_PROBLEM TO WORK ON_. All entries are to be reproduced exactly; the pictures are to be omitted.

Collected data entries:
▼

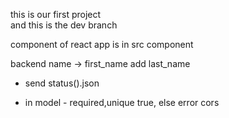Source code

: this is our first project  
and this is the dev branch


component of react app is in src component

backend 
name -> first_name
add last_name

+ send status().json

+ in model - required,unique true, else error
cors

▲

_EXERCISE OUTPUT_.
Source code

: this is our first project  
and this is the dev branch


component of react app is in src component

backend 
name -> first_name
add last_name

+ send status().json

+ in model - required,unique true, else error
cors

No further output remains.